Tuesday, May 19, 2015

Author of College Bill: "Trigger Warnings Encourage Free Thought and Debate"

Writing in the New York Times, Bailey Loverin, the author of a bill that forces courses at UC Santa Barbara to label possibly "trigger warning" events, believes that "trigger warnings" actually encourage "free thought and debate."

Her piece is titled, "Trigger Warnings Encourage Free Thought and Debate."

"Trigger warning" is defined as "a statement at the start of a piece of writing, video, etc., alerting the reader or viewer to the fact that it contains potentially distressing material (often used to introduce a description of such content)."

Often, such warnings cause people who were victims of abuse or trauma to leave and not discuss the materials. Frequently, "triggering" material causes debates, discussions, or inanimate objects to be banned or closed down entirely.

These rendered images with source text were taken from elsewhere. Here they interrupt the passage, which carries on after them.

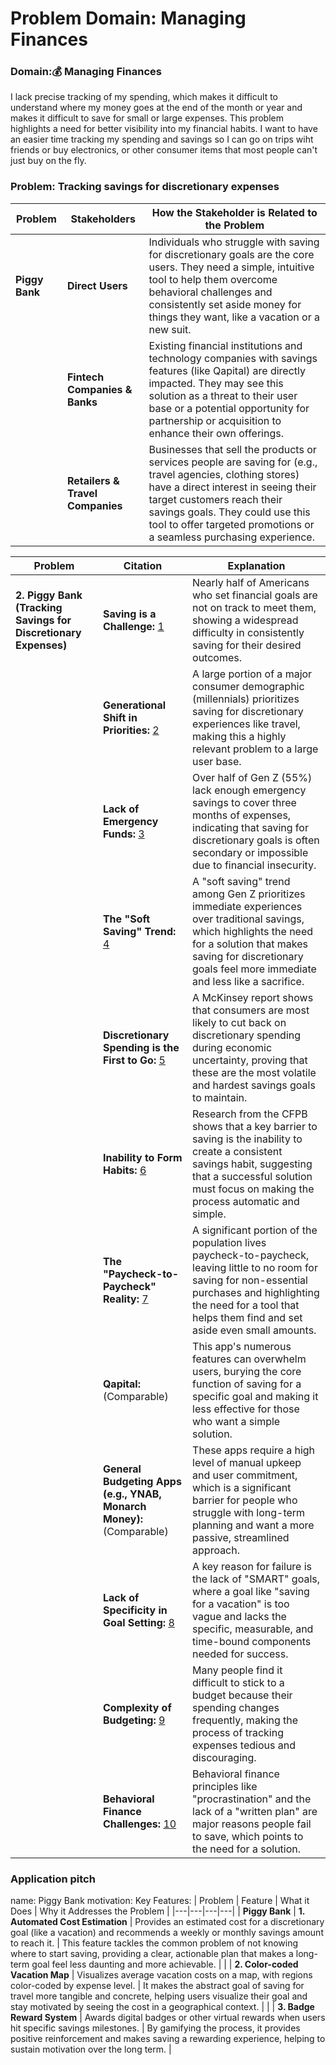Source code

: # Problem Domain: Managing Finances


### Domain:💰 **Managing Finances**
I lack precise tracking of my spending, which makes it difficult to understand where my money goes at the end of the month or year and makes it difficult to save for small or large expenses. This problem highlights a need for better visibility into my financial habits. I want to have an easier time tracking my spending and savings so I can go on trips wiht friends or buy electronics, or other consumer items that most people can't just buy on the fly.

### Problem: Tracking savings for discretionary expenses

| Problem | Stakeholders | How the Stakeholder is Related to the Problem |
|---|---|---|
| **Piggy Bank** | **Direct Users** | Individuals who struggle with saving for discretionary goals are the core users. They need a simple, intuitive tool to help them overcome behavioral challenges and consistently set aside money for things they want, like a vacation or a new suit. |
| | **Fintech Companies & Banks** | Existing financial institutions and technology companies with savings features (like Qapital) are directly impacted. They may see this solution as a threat to their user base or a potential opportunity for partnership or acquisition to enhance their own offerings. |
| | **Retailers & Travel Companies** | Businesses that sell the products or services people are saving for (e.g., travel agencies, clothing stores) have a direct interest in seeing their target customers reach their savings goals. They could use this tool to offer targeted promotions or a seamless purchasing experience. |


| Problem | Citation | Explanation |
|---|---|---|
| **2. Piggy Bank (Tracking Savings for Discretionary Expenses)** | **Saving is a Challenge:** [1](https://www.nerdwallet.com/article/finance/2025-financial-goals-midyear-check-in-report) | Nearly half of Americans who set financial goals are not on track to meet them, showing a widespread difficulty in consistently saving for their desired outcomes. |
| | **Generational Shift in Priorities:** [2](https://www.investopedia.com/millenialls-are-prioritizing-vacation-in-their-american-dream-11797045) | A large portion of a major consumer demographic (millennials) prioritizes saving for discretionary experiences like travel, making this a highly relevant problem to a large user base. |
| | **Lack of Emergency Funds:** [3](https://newsroom.bankofamerica.com/content/newsroom/press-releases/2025/07/confronted-with-higher-living-costs--72--of-young-adults-take-ac.html) | Over half of Gen Z (55%) lack enough emergency savings to cover three months of expenses, indicating that saving for discretionary goals is often secondary or impossible due to financial insecurity. |
| | **The "Soft Saving" Trend:** [4](https://site.nyit.edu/news/features/trends_in_2024_personal_finance) | A "soft saving" trend among Gen Z prioritizes immediate experiences over traditional savings, which highlights the need for a solution that makes saving for discretionary goals feel more immediate and less like a sacrifice. |
| | **Discretionary Spending is the First to Go:** [5](https://www.mckinsey.com/industries/consumer-packaged-goods/our-insights/the-state-of-the-us-consumer) | A McKinsey report shows that consumers are most likely to cut back on discretionary spending during economic uncertainty, proving that these are the most volatile and hardest savings goals to maintain. |
| | **Inability to Form Habits:** [6](https://www.consumerfinance.gov/an-essential-guide-to-building-an-emergency-fund/) | Research from the CFPB shows that a key barrier to saving is the inability to create a consistent savings habit, suggesting that a successful solution must focus on making the process automatic and simple. |
| | **The "Paycheck-to-Paycheck" Reality:** [7](https://www.cnn.com/2024/10/27/economy/wealthy-households-living-paycheck-to-paycheck) | A significant portion of the population lives paycheck-to-paycheck, leaving little to no room for saving for non-essential purchases and highlighting the need for a tool that helps them find and set aside even small amounts. |
| | **Qapital:** (Comparable) | This app's numerous features can overwhelm users, burying the core function of saving for a specific goal and making it less effective for those who want a simple solution. |
| | **General Budgeting Apps (e.g., YNAB, Monarch Money):** (Comparable) | These apps require a high level of manual upkeep and user commitment, which is a significant barrier for people who struggle with long-term planning and want a more passive, streamlined approach. |
| | **Lack of Specificity in Goal Setting:** [8](https://www.synchrony.com/blog/bank/5-reasons-why-people-miss-financial-goals) | A key reason for failure is the lack of "SMART" goals, where a goal like "saving for a vacation" is too vague and lacks the specific, measurable, and time-bound components needed for success. |
| | **Complexity of Budgeting:** [9](https://www.cnbc.com/select/why-budgets-dont-work-for-people/) | Many people find it difficult to stick to a budget because their spending changes frequently, making the process of tracking expenses tedious and discouraging. |
| | **Behavioral Finance Challenges:** [10](https://www.allgenfinancial.com/reasons-people-cant-retire/) | Behavioral finance principles like "procrastination" and the lack of a "written plan" are major reasons people fail to save, which points to the need for a solution.|

### Application pitch
name: Piggy Bank
motivation: 
Key Features: 
| Problem | Feature | What it Does | Why it Addresses the Problem |
|---|---|---|---|
| **Piggy Bank** | **1. Automated Cost Estimation** | Provides an estimated cost for a discretionary goal (like a vacation) and recommends a weekly or monthly savings amount to reach it. | This feature tackles the common problem of not knowing where to start saving, providing a clear, actionable plan that makes a long-term goal feel less daunting and more achievable. |
| | **2. Color-coded Vacation Map** | Visualizes average vacation costs on a map, with regions color-coded by expense level. | It makes the abstract goal of saving for travel more tangible and concrete, helping users visualize their goal and stay motivated by seeing the cost in a geographical context.  |
| | **3. Badge Reward System** | Awards digital badges or other virtual rewards when users hit specific savings milestones. | By gamifying the process, it provides positive reinforcement and makes saving a rewarding experience, helping to sustain motivation over the long term. |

However, Loverin believes that "trigger warnings" are not only good, but help freedom of speech and discussion.
Clearly talking about herself, but saying "supporters," Loverin writes, "Supporters contend that they allow survivors the chance to prepare to face the material, adding new perspectives. Without a trigger warning, a survivor might black out, become hysterical or feel forced to leave the room."

She continues, "This effectively stops their learning process. However, with the trigger warning they would be prepared to face uncomfortable material and could better contribute to the discussions or opt to avoid them."

Not only this, but "campus discussions about trigger warnings have lead to widespread discussion and debate on P.T.S.D., mental health and classroom content."

She then comforts the reader, advising them not to "lose sleep over fear mongering and slippery slope arguments."